Por eso, el bautismo es una profecía del destino último del Señor, que se puso en la fila con los pecadores y aceptó el bautismo de penitencia de Juan como un signo profético de su pasión, muerte y resurrección para el perdón de los pecados.
El lugar del bautismo
Juan bautizaba en «Betania, al otro lado del Jordán» (Jn 1,28), en la actual Jordania (No es la Betania de Judea, donde estaba la casa de Lázaro).
Se trata de un lugar profundamente simbólico. Por allí cruzaron los patriarcas en cada uno de sus viajes entre Mesopotamia y Canaán. Antes de regresar por allí a Canaán, Jacob luchó con el ángel, que le cambió su nombre por Israel.
Se encuentra a los pies del Monte Nebo, desde el que Moisés divisó la Tierra Prometida antes de morir. Por allí penetraron los judíos, guiados por Josué, en la tierra de promisión. Y desde allí el profeta Elías fue arrebatado al cielo al terminar su misión. Así, el bautismo de Juan relaciona la manifestación del mesías con los patriarcas, el Éxodo y los profetas.
Además, no podemos olvidar que se encuentra junto a la desembocadura del Jordán en el Mar Muerto, en el lugar más bajo de la tierra, a casi 400 metros bajo el nivel del mar. Hasta allí desciende Jesús, a lo más hondo, tal como afirma san Pablo: «Cristo bajó a las regiones inferiores de la tierra» (Ef 4,9).
Reflexión teológica
Descendiendo a la profundidad de la oscuridad y de la muerte que causan nuestros pecados, Jesús abre el camino de la luz y de la vida.
Por eso, al mismo tiempo que se abren los cielos, se derrama el Espíritu Santo y Jesús es declarado Hijo por la voz del Padre (cf. Mt 3,16-17 y paralelos). El contexto revela la identidad y la misión de Jesús.
El Padre reconoce a Jesús como su «Hijo». La palabra utilizada en el texto original es «pais», que en griego puede significar tanto hijo joven como siervo. Como si dijera: «Este es mi muchacho», utilizando a propósito una palabra ambigua.
Encontramos aquí un eco del salmo 2, de contenido mesiánico: «Tú eres mi Hijo, yo te he engendrado hoy» (Sal 2,7), así como de los cánticos del siervo de Yahvé: «Mirad a mi siervo, a quien sostengo, a mi elegido, en quien se complace mi alma. He puesto mi Espíritu sobre él» (Is 42,1).

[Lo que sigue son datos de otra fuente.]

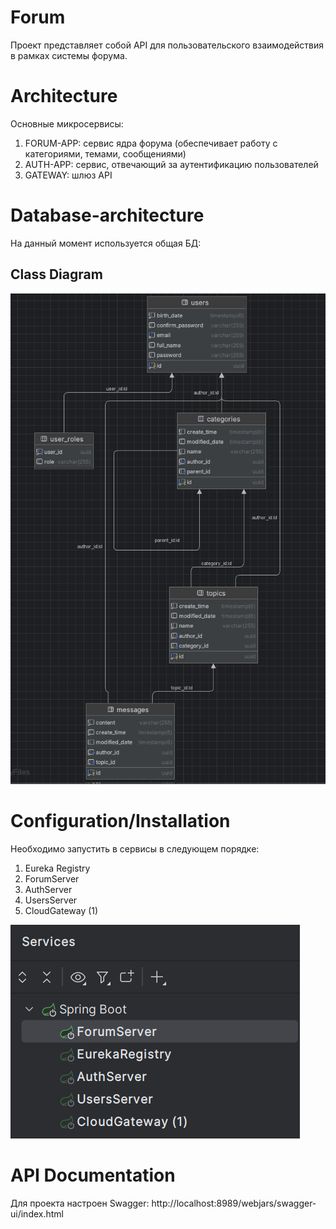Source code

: # Forum

Проект представляет собой API для пользовательского взаимодействия в рамках системы форума.


# Architecture
Основные микросервисы:
1. FORUM-APP: сервис ядра форума (обеспечивает работу с категориями, темами, сообщениями)
2. AUTH-APP: сервис, отвечающий за аутентификацию пользователей
3. GATEWAY: шлюз API

# Database-architecture
На данный момент используется общая БД:
## Class Diagram
![Class Diagram](docs/class-diagram.png)


# Configuration/Installation

Необходимо запустить в сервисы в следующем порядке:
1. Eureka Registry
2. ForumServer
3. AuthServer
4. UsersServer
5. CloudGateway (1)

![](docs/boot-instr.png)


# API Documentation

Для проекта настроен Swagger:
http://localhost:8989/webjars/swagger-ui/index.html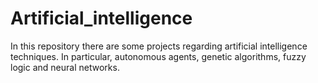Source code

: # Artificial_intelligence
In this repository there are some projects regarding artificial intelligence techniques. In particular, autonomous agents, genetic algorithms, fuzzy logic and neural networks.
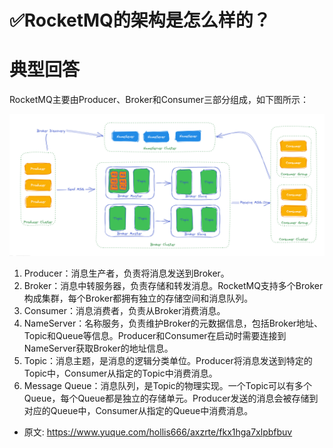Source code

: # ✅RocketMQ的架构是怎么样的？
<!--page header-->

<a name="mLmOE"></a>
# 典型回答

RocketMQ主要由Producer、Broker和Consumer三部分组成，如下图所示：

![image.png](./img/V86HhZdd_0k1nuw5/1679211487811-e336d552-e96e-49f4-a1ce-121163febc86-639262.png)

1. Producer：消息生产者，负责将消息发送到Broker。
2. Broker：消息中转服务器，负责存储和转发消息。RocketMQ支持多个Broker构成集群，每个Broker都拥有独立的存储空间和消息队列。
3. Consumer：消息消费者，负责从Broker消费消息。
4. NameServer：名称服务，负责维护Broker的元数据信息，包括Broker地址、Topic和Queue等信息。Producer和Consumer在启动时需要连接到NameServer获取Broker的地址信息。
5. Topic：消息主题，是消息的逻辑分类单位。Producer将消息发送到特定的Topic中，Consumer从指定的Topic中消费消息。
6. Message Queue：消息队列，是Topic的物理实现。一个Topic可以有多个Queue，每个Queue都是独立的存储单元。Producer发送的消息会被存储到对应的Queue中，Consumer从指定的Queue中消费消息。


<!--page footer-->
- 原文: <https://www.yuque.com/hollis666/axzrte/fkx1hga7xlpbfbuv>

En el momento en que Jesús inaugura su misión se presenta con los rasgos del rey davídico, al mismo tiempo que con los del profeta-siervo, que quita el pecado del mundo (cf. Jn 10,36) cargándolo sobre sus espaldas.
No se distancia de nuestra historia, de nuestras miserias. Por el contrario, se hace solidario con nosotros hasta las últimas consecuencias.
De ahí que Cristo tenga que recibir un bautismo final que le angustia, que es su muerte violenta (Lc 12,49-50), y que nuestro bautismo sea participación en su misterio pascual (Rom 6).
Las palabras que el Padre dirige a Cristo («Tú eres mi Hijo») sirven para todos aquellos que renacen por el agua y por el Espíritu Santo. El Padre dice a cada uno: «Tú eres mi Hijo amado».
El mismo Espíritu que lo consagra después lo empuja al desierto, donde es tentado (Mt 4,1).
Las tentaciones se refieren, precisamente, a la manera de entender su mesianismo. Satanás le presenta otros modelos, distintos del que se ha manifestado en el bautismo.
Dios le pide el servicio, el sufrimiento y la obediencia. El demonio le ofrece el triunfo, el poder y la gloria humana.
Jesús las supera no usando de Dios para su provecho, sino sirviéndole con obediencia. Se abandona confiadamente en las manos del Padre, a pesar de que el papel del siervo sufriente no sea claro y parezca condenado al fracaso: «Aprendió sufriendo a obedecer» (Heb 5,7-8).